What if leaf 0x80000008 is not defined?

> +
> +                       rsvd = (~((1UL << maxphyaddr) - 1)) &
> +                               ~CR3_PCID_INVD;
> +               }
>
>                 if (new_val & rsvd)
>                         return emulate_gp(ctxt, 0);
> diff --git a/arch/x86/kvm/x86.c b/arch/x86/kvm/x86.c
> index e40a779..d9100c4 100644
> --- a/arch/x86/kvm/x86.c
> +++ b/arch/x86/kvm/x86.c
> @@ -813,10 +813,10 @@ int kvm_set_cr3(struct kvm_vcpu *vcpu, unsigned long cr3)
>                 return 0;
>         }
>
> -       if (is_long_mode(vcpu)) {
> -               if (cr3 & CR3_L_MODE_RESERVED_BITS)
> -                       return 1;
> -       } else if (is_pae(vcpu) && is_paging(vcpu) &&
> +       if (is_long_mode(vcpu) &&
> +           (cr3 & rsvd_bits(cpuid_maxphyaddr(vcpu), 63)))
> +               return 1;
> +       else if (is_pae(vcpu) && is_paging(vcpu) &&
>                    !load_pdptrs(vcpu, vcpu->arch.walk_mmu, cr3))
>                 return 1;
>
> --
> 2.5.0
>

Paolo Bonzini Aug. 14, 2017, 4:40 p.m. UTC | #4

On 14/08/2017 18:13, Jim Mattson wrote:
>>                 ctxt->ops->get_msr(ctxt, MSR_EFER, &efer);
>> -               if (efer & EFER_LMA)
>> -                       rsvd = CR3_L_MODE_RESERVED_BITS & ~CR3_PCID_INVD;
>> +               if (efer & EFER_LMA) {
>> +                       u64 maxphyaddr;
>> +                       u32 eax = 0x80000008;
>> +
>> +                       ctxt->ops->get_cpuid(ctxt, &eax, NULL, NULL, NULL);
>> +                       maxphyaddr = eax * 0xff;
>
> What if leaf 0x80000008 is not defined?
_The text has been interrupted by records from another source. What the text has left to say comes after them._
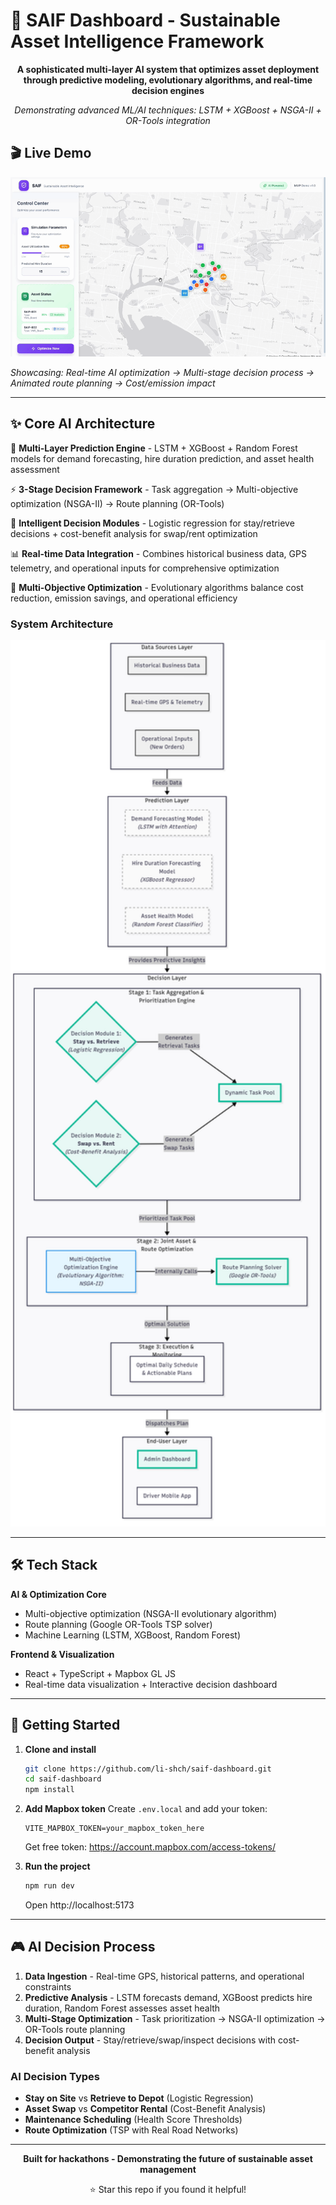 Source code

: # 🚚 SAIF Dashboard - Sustainable Asset Intelligence Framework

<div align="center">

**A sophisticated multi-layer AI system that optimizes asset deployment through predictive modeling, evolutionary algorithms, and real-time decision engines**

*Demonstrating advanced ML/AI techniques: LSTM + XGBoost + NSGA-II + OR-Tools integration*

</div>

## 🎬 Live Demo

![SAIF Dashboard Demo](./assets/demo-preview.gif)

*Showcasing: Real-time AI optimization → Multi-stage decision process → Animated route planning → Cost/emission impact*

---

## ✨ Core AI Architecture

🧠 **Multi-Layer Prediction Engine** - LSTM + XGBoost + Random Forest models for demand forecasting, hire duration prediction, and asset health assessment

⚡ **3-Stage Decision Framework** - Task aggregation → Multi-objective optimization (NSGA-II) → Route planning (OR-Tools)

🎯 **Intelligent Decision Modules** - Logistic regression for stay/retrieve decisions + cost-benefit analysis for swap/rent optimization

📊 **Real-time Data Integration** - Combines historical business data, GPS telemetry, and operational inputs for comprehensive optimization

🔄 **Multi-Objective Optimization** - Evolutionary algorithms balance cost reduction, emission savings, and operational efficiency

### System Architecture
<div align="center">
<img src="./assets/architecture-diagram.png" alt="SAIF AI Architecture" width="600">
</div>

---

## 🛠️ Tech Stack

**AI & Optimization Core**
- Multi-objective optimization (NSGA-II evolutionary algorithm)
- Route planning (Google OR-Tools TSP solver)
- Machine Learning (LSTM, XGBoost, Random Forest)

**Frontend & Visualization**
- React + TypeScript + Mapbox GL JS
- Real-time data visualization + Interactive decision dashboard

---

## 🚀 Getting Started

1. **Clone and install**
   ```bash
   git clone https://github.com/li-shch/saif-dashboard.git
   cd saif-dashboard
   npm install
   ```

2. **Add Mapbox token**
   Create `.env.local` and add your token:
   ```env
   VITE_MAPBOX_TOKEN=your_mapbox_token_here
   ```
   Get free token: https://account.mapbox.com/access-tokens/

3. **Run the project**
   ```bash
   npm run dev
   ```
   Open http://localhost:5173

---

## 🎮 AI Decision Process

1. **Data Ingestion** - Real-time GPS, historical patterns, and operational constraints
2. **Predictive Analysis** - LSTM forecasts demand, XGBoost predicts hire duration, Random Forest assesses asset health
3. **Multi-Stage Optimization** - Task prioritization → NSGA-II optimization → OR-Tools route planning
4. **Decision Output** - Stay/retrieve/swap/inspect decisions with cost-benefit analysis

### AI Decision Types
- **Stay on Site** vs **Retrieve to Depot** (Logistic Regression)
- **Asset Swap** vs **Competitor Rental** (Cost-Benefit Analysis)  
- **Maintenance Scheduling** (Health Score Thresholds)
- **Route Optimization** (TSP with Real Road Networks)

---

<div align="center">

**Built for hackathons - Demonstrating the future of sustainable asset management**

⭐ Star this repo if you found it helpful!

</div>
I noticed this too, but I thought it was mitigated by being under
EFER_LMA.  Unfortunately, kvm_set_efer doesn't check
guest_cpuid_has_longmode, so I guess you do have to test leaf 0x80000000
first.  Alternatively:

1) kvm_cpuid could return false if it's falling back to
check_cpuid_limit, and emulator_get_cpuid can then be changed to return bool

2) kvm_cpuid and emulator_get_cpuid could gain a new argument to disable
the check_cpuid_limit fallback.

Yu, would you like to implement the latter?

Paolo

Yu Zhang Aug. 15, 2017, 7:50 a.m. UTC | #5

On 8/15/2017 12:40 AM, Paolo Bonzini wrote:
> On 14/08/2017 18:13, Jim Mattson wrote:
>>>                  ctxt->ops->get_msr(ctxt, MSR_EFER, &efer);
>>> -               if (efer & EFER_LMA)
>>> -                       rsvd = CR3_L_MODE_RESERVED_BITS & ~CR3_PCID_INVD;
>>> +               if (efer & EFER_LMA) {
>>> +                       u64 maxphyaddr;
>>> +                       u32 eax = 0x80000008;
>>> +
>>> +                       ctxt->ops->get_cpuid(ctxt, &eax, NULL, NULL, NULL);
>>> +                       maxphyaddr = eax * 0xff;
>> What if leaf 0x80000008 is not defined?
> I noticed this too, but I thought it was mitigated by being under
> EFER_LMA.  Unfortunately, kvm_set_efer doesn't check
> guest_cpuid_has_longmode, so I guess you do have to test leaf 0x80000000
> first.  Alternatively:
>
> 1) kvm_cpuid could return false if it's falling back to
> check_cpuid_limit, and emulator_get_cpuid can then be changed to return bool
>
> 2) kvm_cpuid and emulator_get_cpuid could gain a new argument to disable
> the check_cpuid_limit fallback.
>
> Yu, would you like to implement the latter?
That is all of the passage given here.